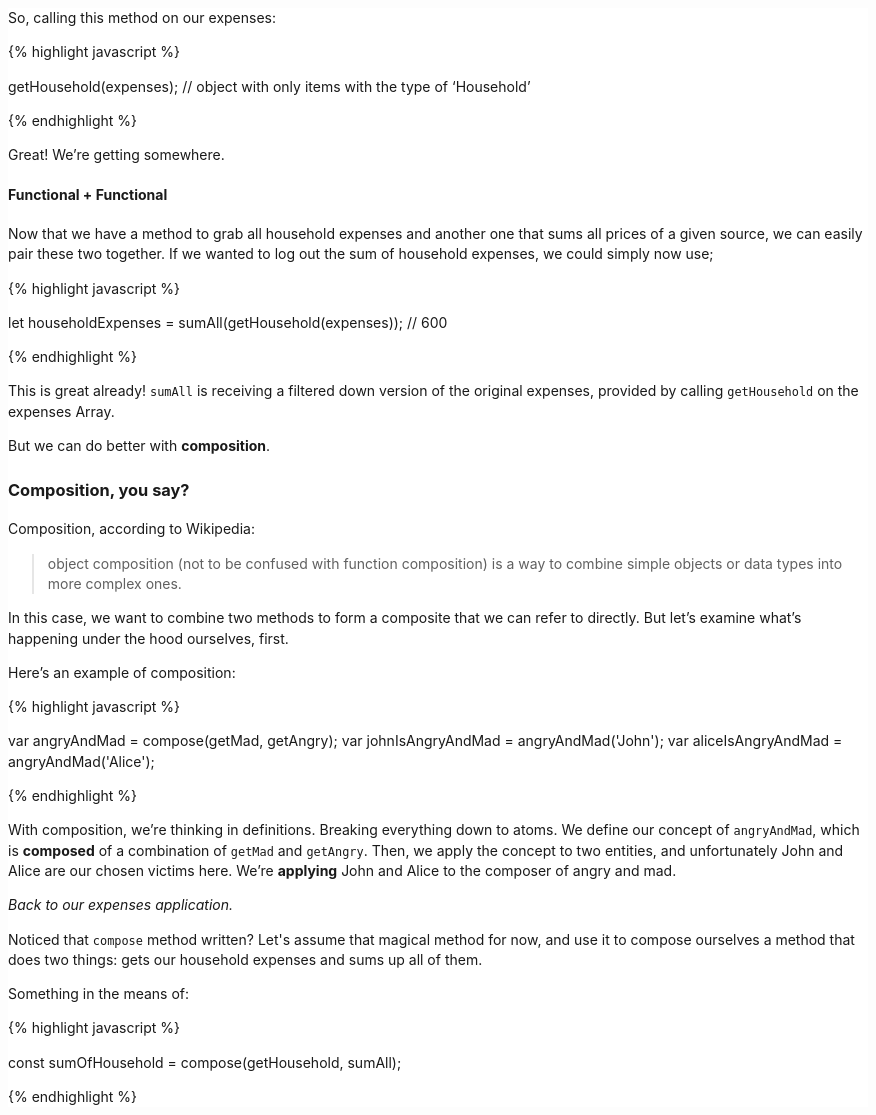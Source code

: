 So, calling this method on our expenses:

{% highlight javascript %}

getHousehold(expenses); // object with only items with the type of ‘Household’

{% endhighlight %}

Great! We’re getting somewhere.

#### Functional + Functional

Now that we have a method to grab all household expenses and another one that sums all prices of a given source, we can easily pair these two together. If we wanted to log out the sum of household expenses, we could simply now use;

{% highlight javascript %}

let householdExpenses = sumAll(getHousehold(expenses)); // 600

{% endhighlight %}

This is great already! `sumAll` is receiving a filtered down version of the original expenses, provided by calling `getHousehold` on the expenses Array.

But we can do better with **composition**.

### Composition, you say?

Composition, according to Wikipedia:

> object composition (not to be confused with function composition) is a way to combine simple objects or data types into more complex ones.

In this case, we want to combine two methods to form a composite  that we can refer to directly. But let’s examine what’s happening under the hood ourselves, first.

Here’s an example of composition:

{% highlight javascript %}

var angryAndMad = compose(getMad, getAngry);
var johnIsAngryAndMad = angryAndMad('John');
var aliceIsAngryAndMad = angryAndMad('Alice');

{% endhighlight %}

With composition, we’re thinking in definitions. Breaking everything down to atoms. We define our concept of `angryAndMad`, which is **composed** of a combination of `getMad` and `getAngry`. Then, we apply the concept to two entities, and unfortunately John and Alice are our chosen victims here. We’re **applying** John and Alice to the composer of angry and mad.

_Back to our expenses application._

Noticed that `compose` method written? Let's assume that magical method for now, and use it to compose ourselves a method that does two things: gets our household expenses and sums up all of them.

Something in the means of:

{% highlight javascript %}

const sumOfHousehold = compose(getHousehold, sumAll);

{% endhighlight %}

▸ Task statement
Counting the line that contains "our expenses application._" as the first, copy exactly every line through the end of the records, and nothing else.

▸ Task answer
_Back to our expenses application._

Noticed that `compose` method written? Let's assume that magical method for now, and use it to compose ourselves a method that does two things: gets our household expenses and sums up all of them.

Something in the means of:

{% highlight javascript %}

const sumOfHousehold = compose(getHousehold, sumAll);

{% endhighlight %}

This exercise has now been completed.